The records:
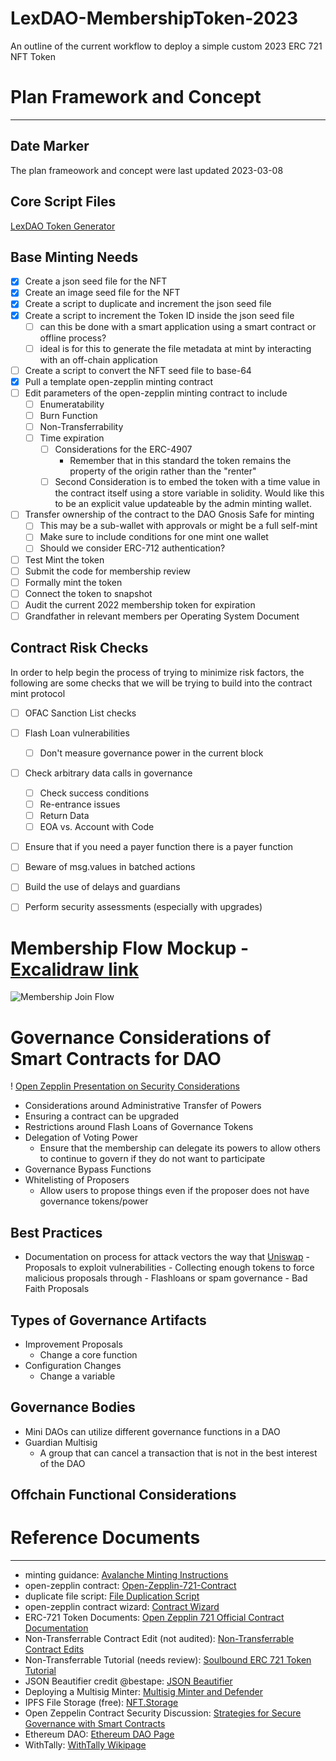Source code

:# LexDAO-MembershipToken-2023
An outline of the current workflow to deploy a simple custom 2023 ERC 721 NFT Token

# Plan Framework and Concept
-----------------
## Date Marker
The plan frameowork and concept were last updated 2023-03-08


## Core Script Files
[LexDAO Token Generator](https://github.com/cimplylimited/file-processing-scripts)


## Base Minting Needs
  - [x] Create a json seed file for the NFT 
  - [x] Create an image seed file for the NFT
  - [x] Create a script to duplicate and increment the json seed file
  - [x] Create a script to increment the Token ID inside the json seed file
    - [ ] can this be done with a smart application using a smart contract or offline process?
    - [ ] ideal is for this to generate the file metadata at mint by interacting with an off-chain application 
  - [ ] Create a script to convert the NFT seed file to base-64
  - [x] Pull a template open-zepplin minting contract
  - [ ] Edit parameters of the open-zepplin minting contract to include
    - [ ] Enumeratability
    - [ ] Burn Function
    - [ ] Non-Transferrability
    - [ ] Time expiration
      - [ ] Considerations for the ERC-4907
        - Remember that in this standard the token remains the property of the origin rather than the "renter"
      - [ ] Second Consideration is to embed the token with a time value in the contract itself using a store variable in solidity.  Would like this to be an explicit value updateable by the admin minting wallet.    
  - [ ] Transfer ownership of the contract to the DAO Gnosis Safe for minting
    - [ ] This may be a sub-wallet with approvals or might be a full self-mint
    - [ ] Make sure to include conditions for one mint one wallet
    - [ ] Should we consider ERC-712 authentication?
  - [ ] Test Mint the token
  - [ ] Submit the code for membership review
  - [ ] Formally mint the token
  - [ ] Connect the token to snapshot
  - [ ] Audit the current 2022 membership token for expiration
  - [ ] Grandfather in relevant members per Operating System Document
  
  ## Contract Risk Checks
  In order to help begin the process of trying to minimize risk factors, the following are some checks that we will be trying to build into the contract mint protocol
  - [ ] OFAC Sanction List checks
  - [ ] Flash Loan vulnerabilities
    - [ ] Don't measure governance power in the current block
  - [ ] Check arbitrary data calls in governance
    - [ ] Check success conditions
    - [ ] Re-entrance issues
    - [ ] Return Data
    - [ ] EOA vs. Account with Code
  - [ ] Ensure that if you need a payer function there is a payer function
  - [ ] Beware of msg.values in batched actions
  - [ ] Build the use of delays and guardians
  - [ ] Perform security assessments (especially with upgrades)

  
  # Membership Flow Mockup -  [Excalidraw link](https://excalidraw.com/#room=2129b2214566ba2e246d,ykrk2lDXqfz4XnEUXArLBQ)
  ![Membership Join Flow](https://user-images.githubusercontent.com/106759485/229314079-b935c399-103d-48dc-9dc1-b703409a6262.png)

 # Governance Considerations of Smart Contracts for DAO
 ! [Open Zepplin Presentation on Security Considerations](https://youtu.be/GbDAmMdmh8Q?feature=shared)
  - Considerations around Administrative Transfer of Powers
  - Ensuring a contract can be upgraded
  - Restrictions around Flash Loans of Governance Tokens
  - Delegation of Voting Power
    - Ensure that the membership can delegate its powers to allow others to continue to govern if they do not want to participate
  - Governance Bypass Functions
  - Whitelisting of Proposers
    - Allow users to propose things even if the proposer does not have governance tokens/power
  
  ## Best Practices
  -  Documentation on process for attack vectors the way that [Uniswap](https://docs.uniswap.org/protocol/concepts/governance/adversarial-circumstances)
    - Proposals to exploit vulnerabilities
    - Collecting enough tokens to force malicious proposals through
    - Flashloans or spam governance
    - Bad Faith Proposals
  
  ## Types of Governance Artifacts
  - Improvement Proposals
    - Change a core function
  - Configuration Changes
    - Change a variable
    
  ## Governance Bodies
  - Mini DAOs can utilize different governance functions in a DAO
  - Guardian Multisig
    - A group that can cancel a transaction that is not in the best interest of the DAO
  
  ## Offchain Functional Considerations




  # Reference Documents
  --------------------
  
   - minting guidance: [Avalanche Minting Instructions](https://docs.avax.network/community/tutorials-contest/2021/how-to-mint-erc721-using-openzeppelin/tutorial#getting-metadata-ready-to-be-uploaded-to-decentralized-storage)
   - open-zepplin contract: [Open-Zepplin-721-Contract](https://github.com/OpenZeppelin/openzeppelin-contracts/blob/release-v4.7/contracts/token/ERC721/presets/ERC721PresetMinterPauserAutoId.sol)
   - duplicate file script: [File Duplication Script](https://github.com/cimplylimited/file-processing-scripts/blob/main/file_copy_increment.py)   
   - open-zepplin contract wizard: [Contract Wizard](https://wizard.openzeppelin.com/)
   - ERC-721 Token Documents: [Open Zepplin 721 Official Contract Documentation](https://docs.openzeppelin.com/contracts/4.x/erc721)
   - Non-Transferrable Contract Edit (not audited): [Non-Transferrable Contract Edits](https://forum.openzeppelin.com/t/how-to-create-a-non-transferrable-burnable-erc721/2427)
   - Non-Transferrable Tutorial (needs review): [Soulbound ERC 721 Token Tutorial](https://www.ankr.com/docs/smart-contract-tutorials/non-rentable-soulbound-nft/)
   - JSON Beautifier credit @bestape: [JSON Beautifier](https://jsonbeautifier.org/) 
   - Deploying a Multisig Minter: [Multisig Minter and Defender](https://betterprogramming.pub/theres-a-lot-of-excitement-around-nfts-and-with-good-reason-b7ebc5ecc836)
   - IPFS File Storage (free): [NFT.Storage](https://nft.storage/docs/)
   - Open Zeppelin Contract Security Discussion: [Strategies for Secure Governance with Smart Contracts](https://youtu.be/GbDAmMdmh8Q?feature=shared)
   - Ethereum DAO: [Ethereum DAO Page](https://ethereum.org/en/dao)
   - WithTally: [WithTally Wikipage](https://wiki.withtally.com/docs/other-protocols)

Brief:
Leave the images out and transcribe the remaining data above word for word.

Reply:
Source code

:# LexDAO-MembershipToken-2023
An outline of the current workflow to deploy a simple custom 2023 ERC 721 NFT Token

# Plan Framework and Concept
-----------------
## Date Marker
The plan frameowork and concept were last updated 2023-03-08


## Core Script Files
[LexDAO Token Generator](https://github.com/cimplylimited/file-processing-scripts)


## Base Minting Needs
  - [x] Create a json seed file for the NFT 
  - [x] Create an image seed file for the NFT
  - [x] Create a script to duplicate and increment the json seed file
  - [x] Create a script to increment the Token ID inside the json seed file
    - [ ] can this be done with a smart application using a smart contract or offline process?
    - [ ] ideal is for this to generate the file metadata at mint by interacting with an off-chain application 
  - [ ] Create a script to convert the NFT seed file to base-64
  - [x] Pull a template open-zepplin minting contract
  - [ ] Edit parameters of the open-zepplin minting contract to include
    - [ ] Enumeratability
    - [ ] Burn Function
    - [ ] Non-Transferrability
    - [ ] Time expiration
      - [ ] Considerations for the ERC-4907
        - Remember that in this standard the token remains the property of the origin rather than the "renter"
      - [ ] Second Consideration is to embed the token with a time value in the contract itself using a store variable in solidity.  Would like this to be an explicit value updateable by the admin minting wallet.    
  - [ ] Transfer ownership of the contract to the DAO Gnosis Safe for minting
    - [ ] This may be a sub-wallet with approvals or might be a full self-mint
    - [ ] Make sure to include conditions for one mint one wallet
    - [ ] Should we consider ERC-712 authentication?
  - [ ] Test Mint the token
  - [ ] Submit the code for membership review
  - [ ] Formally mint the token
  - [ ] Connect the token to snapshot
  - [ ] Audit the current 2022 membership token for expiration
  - [ ] Grandfather in relevant members per Operating System Document
  
  ## Contract Risk Checks
  In order to help begin the process of trying to minimize risk factors, the following are some checks that we will be trying to build into the contract mint protocol
  - [ ] OFAC Sanction List checks
  - [ ] Flash Loan vulnerabilities
    - [ ] Don't measure governance power in the current block
  - [ ] Check arbitrary data calls in governance
    - [ ] Check success conditions
    - [ ] Re-entrance issues
    - [ ] Return Data
    - [ ] EOA vs. Account with Code
  - [ ] Ensure that if you need a payer function there is a payer function
  - [ ] Beware of msg.values in batched actions
  - [ ] Build the use of delays and guardians
  - [ ] Perform security assessments (especially with upgrades)

  
  # Membership Flow Mockup -  [Excalidraw link](https://excalidraw.com/#room=2129b2214566ba2e246d,ykrk2lDXqfz4XnEUXArLBQ)
  ![Membership Join Flow](https://user-images.githubusercontent.com/106759485/229314079-b935c399-103d-48dc-9dc1-b703409a6262.png)

 # Governance Considerations of Smart Contracts for DAO
 ! [Open Zepplin Presentation on Security Considerations](https://youtu.be/GbDAmMdmh8Q?feature=shared)
  - Considerations around Administrative Transfer of Powers
  - Ensuring a contract can be upgraded
  - Restrictions around Flash Loans of Governance Tokens
  - Delegation of Voting Power
    - Ensure that the membership can delegate its powers to allow others to continue to govern if they do not want to participate
  - Governance Bypass Functions
  - Whitelisting of Proposers
    - Allow users to propose things even if the proposer does not have governance tokens/power
  
  ## Best Practices
  -  Documentation on process for attack vectors the way that [Uniswap](https://docs.uniswap.org/protocol/concepts/governance/adversarial-circumstances)
    - Proposals to exploit vulnerabilities
    - Collecting enough tokens to force malicious proposals through
    - Flashloans or spam governance
    - Bad Faith Proposals
  
  ## Types of Governance Artifacts
  - Improvement Proposals
    - Change a core function
  - Configuration Changes
    - Change a variable
    
  ## Governance Bodies
  - Mini DAOs can utilize different governance functions in a DAO
  - Guardian Multisig
    - A group that can cancel a transaction that is not in the best interest of the DAO
  
  ## Offchain Functional Considerations




  # Reference Documents
  --------------------
  
   - minting guidance: [Avalanche Minting Instructions](https://docs.avax.network/community/tutorials-contest/2021/how-to-mint-erc721-using-openzeppelin/tutorial#getting-metadata-ready-to-be-uploaded-to-decentralized-storage)
   - open-zepplin contract: [Open-Zepplin-721-Contract](https://github.com/OpenZeppelin/openzeppelin-contracts/blob/release-v4.7/contracts/token/ERC721/presets/ERC721PresetMinterPauserAutoId.sol)
   - duplicate file script: [File Duplication Script](https://github.com/cimplylimited/file-processing-scripts/blob/main/file_copy_increment.py)   
   - open-zepplin contract wizard: [Contract Wizard](https://wizard.openzeppelin.com/)
   - ERC-721 Token Documents: [Open Zepplin 721 Official Contract Documentation](https://docs.openzeppelin.com/contracts/4.x/erc721)
   - Non-Transferrable Contract Edit (not audited): [Non-Transferrable Contract Edits](https://forum.openzeppelin.com/t/how-to-create-a-non-transferrable-burnable-erc721/2427)
   - Non-Transferrable Tutorial (needs review): [Soulbound ERC 721 Token Tutorial](https://www.ankr.com/docs/smart-contract-tutorials/non-rentable-soulbound-nft/)
   - JSON Beautifier credit @bestape: [JSON Beautifier](https://jsonbeautifier.org/) 
   - Deploying a Multisig Minter: [Multisig Minter and Defender](https://betterprogramming.pub/theres-a-lot-of-excitement-around-nfts-and-with-good-reason-b7ebc5ecc836)
   - IPFS File Storage (free): [NFT.Storage](https://nft.storage/docs/)
   - Open Zeppelin Contract Security Discussion: [Strategies for Secure Governance with Smart Contracts](https://youtu.be/GbDAmMdmh8Q?feature=shared)
   - Ethereum DAO: [Ethereum DAO Page](https://ethereum.org/en/dao)
   - WithTally: [WithTally Wikipage](https://wiki.withtally.com/docs/other-protocols)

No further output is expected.